WORK INSTRUCTION:
Starting with the line that contains "The converted pValue", copy out each line through the end of the entries below, exactly as written, and nothing else.

········

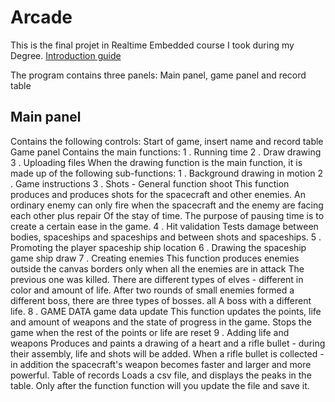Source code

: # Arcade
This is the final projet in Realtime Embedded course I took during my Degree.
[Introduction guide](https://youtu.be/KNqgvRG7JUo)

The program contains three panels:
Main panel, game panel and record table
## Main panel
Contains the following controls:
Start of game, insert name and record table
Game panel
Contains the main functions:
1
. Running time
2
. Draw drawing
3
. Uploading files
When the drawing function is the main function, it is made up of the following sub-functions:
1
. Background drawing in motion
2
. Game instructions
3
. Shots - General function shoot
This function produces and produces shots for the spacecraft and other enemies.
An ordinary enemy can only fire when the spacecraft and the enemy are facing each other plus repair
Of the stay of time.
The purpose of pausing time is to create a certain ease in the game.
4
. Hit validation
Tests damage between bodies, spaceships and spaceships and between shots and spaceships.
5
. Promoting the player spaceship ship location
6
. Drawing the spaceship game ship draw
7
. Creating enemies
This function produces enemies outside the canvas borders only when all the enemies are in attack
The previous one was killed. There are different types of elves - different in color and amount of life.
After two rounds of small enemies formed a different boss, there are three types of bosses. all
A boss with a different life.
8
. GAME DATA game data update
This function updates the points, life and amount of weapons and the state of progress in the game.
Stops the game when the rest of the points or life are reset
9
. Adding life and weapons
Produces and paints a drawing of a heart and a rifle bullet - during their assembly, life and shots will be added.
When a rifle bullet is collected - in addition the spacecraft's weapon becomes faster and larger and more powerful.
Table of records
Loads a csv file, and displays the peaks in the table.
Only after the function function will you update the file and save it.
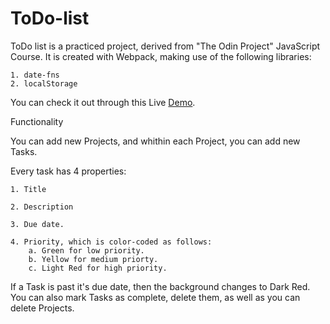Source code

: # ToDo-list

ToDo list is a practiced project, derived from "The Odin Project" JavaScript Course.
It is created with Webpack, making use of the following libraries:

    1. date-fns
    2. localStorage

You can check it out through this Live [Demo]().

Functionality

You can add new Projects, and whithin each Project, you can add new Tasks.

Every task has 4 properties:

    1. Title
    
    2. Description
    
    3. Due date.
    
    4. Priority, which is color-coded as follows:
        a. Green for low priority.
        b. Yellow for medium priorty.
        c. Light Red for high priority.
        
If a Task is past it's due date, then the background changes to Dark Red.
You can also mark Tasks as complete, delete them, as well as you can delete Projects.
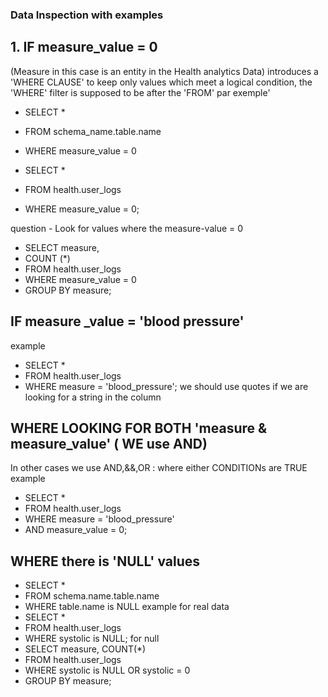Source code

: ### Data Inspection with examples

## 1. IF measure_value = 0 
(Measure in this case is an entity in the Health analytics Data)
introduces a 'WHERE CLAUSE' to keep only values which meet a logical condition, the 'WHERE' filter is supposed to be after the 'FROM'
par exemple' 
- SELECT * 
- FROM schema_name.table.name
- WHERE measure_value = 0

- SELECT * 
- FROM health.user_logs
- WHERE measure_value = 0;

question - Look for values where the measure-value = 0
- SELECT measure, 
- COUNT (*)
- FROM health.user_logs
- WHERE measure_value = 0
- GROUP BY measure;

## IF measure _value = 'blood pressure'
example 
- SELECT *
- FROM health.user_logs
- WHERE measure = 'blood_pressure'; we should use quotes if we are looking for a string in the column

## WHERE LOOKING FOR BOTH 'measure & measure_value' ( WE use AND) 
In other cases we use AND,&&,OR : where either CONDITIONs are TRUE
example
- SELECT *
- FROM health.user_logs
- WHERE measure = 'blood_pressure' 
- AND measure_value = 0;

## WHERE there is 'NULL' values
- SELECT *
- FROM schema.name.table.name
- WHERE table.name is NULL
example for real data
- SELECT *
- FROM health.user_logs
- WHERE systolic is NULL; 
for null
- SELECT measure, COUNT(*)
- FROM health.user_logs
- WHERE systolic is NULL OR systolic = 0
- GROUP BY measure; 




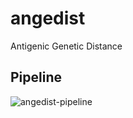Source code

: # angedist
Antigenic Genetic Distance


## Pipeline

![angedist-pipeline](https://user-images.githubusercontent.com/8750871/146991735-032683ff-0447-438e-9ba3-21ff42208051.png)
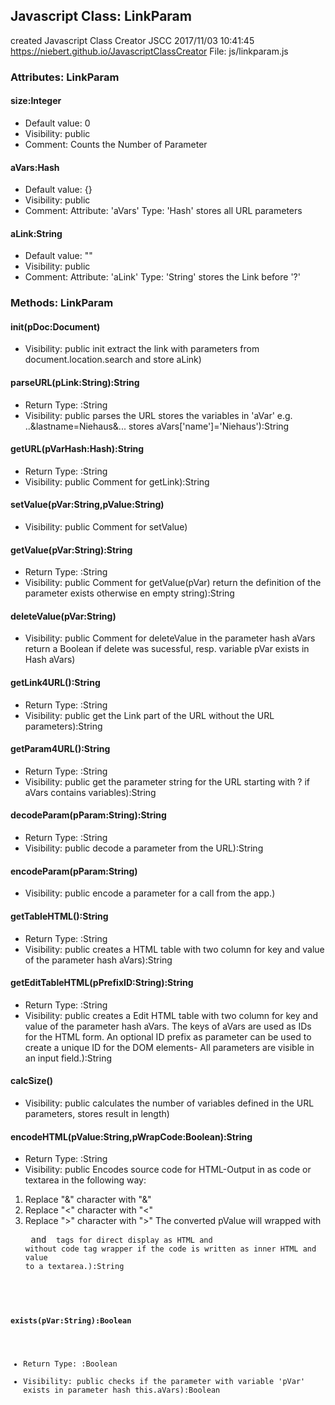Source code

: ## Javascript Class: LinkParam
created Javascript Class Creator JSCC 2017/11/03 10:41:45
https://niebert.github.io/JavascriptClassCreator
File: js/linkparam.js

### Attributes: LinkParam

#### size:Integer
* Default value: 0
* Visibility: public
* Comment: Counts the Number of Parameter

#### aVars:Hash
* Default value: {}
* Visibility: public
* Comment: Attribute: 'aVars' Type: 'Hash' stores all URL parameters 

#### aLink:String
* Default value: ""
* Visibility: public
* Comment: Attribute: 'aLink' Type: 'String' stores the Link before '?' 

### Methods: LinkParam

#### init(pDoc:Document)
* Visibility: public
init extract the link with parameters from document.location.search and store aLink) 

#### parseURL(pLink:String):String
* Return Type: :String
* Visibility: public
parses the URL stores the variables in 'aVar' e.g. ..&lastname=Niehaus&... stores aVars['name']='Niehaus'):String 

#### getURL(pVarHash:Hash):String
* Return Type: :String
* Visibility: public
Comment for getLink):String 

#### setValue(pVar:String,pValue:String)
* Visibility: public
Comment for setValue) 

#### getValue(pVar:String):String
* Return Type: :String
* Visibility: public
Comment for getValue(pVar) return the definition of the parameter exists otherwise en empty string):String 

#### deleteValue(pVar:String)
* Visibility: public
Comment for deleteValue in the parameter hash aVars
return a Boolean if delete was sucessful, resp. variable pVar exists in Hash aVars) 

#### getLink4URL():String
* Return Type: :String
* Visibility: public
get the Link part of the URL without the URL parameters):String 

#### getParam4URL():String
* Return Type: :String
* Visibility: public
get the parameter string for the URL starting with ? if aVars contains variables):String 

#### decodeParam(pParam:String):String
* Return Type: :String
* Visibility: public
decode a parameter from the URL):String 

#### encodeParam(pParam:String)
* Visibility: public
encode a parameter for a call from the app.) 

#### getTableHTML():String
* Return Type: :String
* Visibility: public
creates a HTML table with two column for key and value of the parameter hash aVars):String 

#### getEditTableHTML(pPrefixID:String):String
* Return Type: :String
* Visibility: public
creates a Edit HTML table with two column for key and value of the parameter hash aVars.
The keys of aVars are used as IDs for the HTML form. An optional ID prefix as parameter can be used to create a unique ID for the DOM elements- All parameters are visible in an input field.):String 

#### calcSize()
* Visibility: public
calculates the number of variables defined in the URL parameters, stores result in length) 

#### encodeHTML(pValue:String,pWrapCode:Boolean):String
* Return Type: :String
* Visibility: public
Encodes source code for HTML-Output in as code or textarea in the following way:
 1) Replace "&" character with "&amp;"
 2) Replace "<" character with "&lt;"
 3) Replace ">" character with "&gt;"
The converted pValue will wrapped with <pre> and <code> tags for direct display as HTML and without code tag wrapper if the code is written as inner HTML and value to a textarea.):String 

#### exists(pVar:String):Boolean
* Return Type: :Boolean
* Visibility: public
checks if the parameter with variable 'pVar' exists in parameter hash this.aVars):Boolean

········

ANSWER BOX:
The converted pValue will wrapped with <pre> and <code> tags for direct display as HTML and without code tag wrapper if the code is written as inner HTML and value to a textarea.):String 

#### exists(pVar:String):Boolean
* Return Type: :Boolean
* Visibility: public
checks if the parameter with variable 'pVar' exists in parameter hash this.aVars):Boolean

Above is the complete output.